Earlier the condylar path was thought to be a fixed factor for an individual and he defied the dentist’s ability to change it (Mccollum and Stuart [26]). However, Beard and Clayton [27] reported that when tracing the condylar path repeatedly on a pantograph, the tracing deviated. These deviation were explained by Hobo to be due to “buffer spacing” which exists in the glenoid fossa [28]. Buffer spacing allows for condylar mobility and helps to prevent stress. So these mechanisms make up for the slight variations in the condylar inclinations and help patients to adapt comfortably.
Conclusions
On the basis of clinical findings this can be concluded from this study that, the dentures fabricated using the two different methods were comparable in terms of the accuracy of centric relation, retention and stability, condition of basal tissues as assessed by the dentist; and also the level of satisfaction and chewing efficiency in terms of the patient.

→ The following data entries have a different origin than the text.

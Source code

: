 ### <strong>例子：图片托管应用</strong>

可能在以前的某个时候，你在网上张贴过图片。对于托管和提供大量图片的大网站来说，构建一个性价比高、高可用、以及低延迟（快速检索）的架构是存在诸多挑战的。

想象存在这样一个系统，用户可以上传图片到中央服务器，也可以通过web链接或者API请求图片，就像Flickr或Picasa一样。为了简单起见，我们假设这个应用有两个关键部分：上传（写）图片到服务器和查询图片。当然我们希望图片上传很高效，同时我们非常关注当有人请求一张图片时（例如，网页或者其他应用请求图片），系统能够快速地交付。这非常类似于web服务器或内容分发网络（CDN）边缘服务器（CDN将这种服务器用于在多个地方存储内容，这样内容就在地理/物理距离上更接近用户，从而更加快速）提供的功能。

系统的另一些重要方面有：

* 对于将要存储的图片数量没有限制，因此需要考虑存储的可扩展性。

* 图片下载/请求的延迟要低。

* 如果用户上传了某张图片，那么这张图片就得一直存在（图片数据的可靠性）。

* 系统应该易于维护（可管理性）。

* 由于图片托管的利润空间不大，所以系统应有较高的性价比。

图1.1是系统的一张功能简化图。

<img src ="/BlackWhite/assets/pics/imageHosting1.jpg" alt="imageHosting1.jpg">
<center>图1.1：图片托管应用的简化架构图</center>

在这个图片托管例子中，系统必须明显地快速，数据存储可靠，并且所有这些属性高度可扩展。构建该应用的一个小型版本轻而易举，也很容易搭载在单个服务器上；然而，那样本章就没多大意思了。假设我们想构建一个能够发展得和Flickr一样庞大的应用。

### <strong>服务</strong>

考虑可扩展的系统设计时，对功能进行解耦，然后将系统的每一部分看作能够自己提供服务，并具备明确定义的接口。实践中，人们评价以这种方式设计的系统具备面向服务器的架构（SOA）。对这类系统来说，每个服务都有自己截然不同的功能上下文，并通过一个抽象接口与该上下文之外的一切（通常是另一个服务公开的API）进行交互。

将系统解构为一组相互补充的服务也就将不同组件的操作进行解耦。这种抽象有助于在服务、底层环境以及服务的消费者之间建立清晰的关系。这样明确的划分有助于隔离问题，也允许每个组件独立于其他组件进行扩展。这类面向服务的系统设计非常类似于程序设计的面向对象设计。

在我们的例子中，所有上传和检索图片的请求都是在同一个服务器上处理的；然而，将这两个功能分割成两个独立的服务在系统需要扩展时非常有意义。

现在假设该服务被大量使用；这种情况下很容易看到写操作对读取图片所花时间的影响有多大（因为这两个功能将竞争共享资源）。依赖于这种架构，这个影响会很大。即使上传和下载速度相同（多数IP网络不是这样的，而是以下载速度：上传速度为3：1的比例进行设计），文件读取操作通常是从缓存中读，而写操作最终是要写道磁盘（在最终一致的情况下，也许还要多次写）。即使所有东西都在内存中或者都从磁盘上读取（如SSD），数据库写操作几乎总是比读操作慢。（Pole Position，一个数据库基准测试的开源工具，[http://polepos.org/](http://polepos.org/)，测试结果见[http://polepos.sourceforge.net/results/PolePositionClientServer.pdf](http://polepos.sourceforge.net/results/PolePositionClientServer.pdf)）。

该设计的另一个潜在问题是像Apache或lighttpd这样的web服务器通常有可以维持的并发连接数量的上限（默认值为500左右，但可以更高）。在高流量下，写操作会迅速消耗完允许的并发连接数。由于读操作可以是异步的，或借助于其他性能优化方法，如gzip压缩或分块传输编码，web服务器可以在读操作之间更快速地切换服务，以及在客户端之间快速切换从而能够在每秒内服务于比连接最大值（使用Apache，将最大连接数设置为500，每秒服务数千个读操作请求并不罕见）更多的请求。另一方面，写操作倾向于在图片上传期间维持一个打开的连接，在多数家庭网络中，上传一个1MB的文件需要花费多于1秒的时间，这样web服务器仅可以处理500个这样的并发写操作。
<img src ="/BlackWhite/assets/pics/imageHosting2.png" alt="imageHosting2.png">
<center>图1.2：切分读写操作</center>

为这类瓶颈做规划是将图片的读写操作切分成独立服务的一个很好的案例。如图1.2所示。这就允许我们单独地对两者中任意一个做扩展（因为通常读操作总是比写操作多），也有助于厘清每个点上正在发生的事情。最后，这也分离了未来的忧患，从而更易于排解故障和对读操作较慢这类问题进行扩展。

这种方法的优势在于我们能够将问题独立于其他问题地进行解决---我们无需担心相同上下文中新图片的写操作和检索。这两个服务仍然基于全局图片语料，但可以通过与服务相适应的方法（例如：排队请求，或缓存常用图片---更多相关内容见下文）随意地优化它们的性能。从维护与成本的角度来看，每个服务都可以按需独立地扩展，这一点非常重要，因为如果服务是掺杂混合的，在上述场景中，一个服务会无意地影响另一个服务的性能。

But the procedure involved with the Gothic arch method was found to be more technique sensitive and required greater chair-side time both for the dentist as well as for the patient. Moreover, there were greater chances of incorporation of errors due to mishandling of the device, and fatigue of muscles and jaws from repeated efforts to guide the mandibular movements to produce correct arrow head tracing. On the other hand, the conventional method was found to be more acceptable both for the operator and the patient.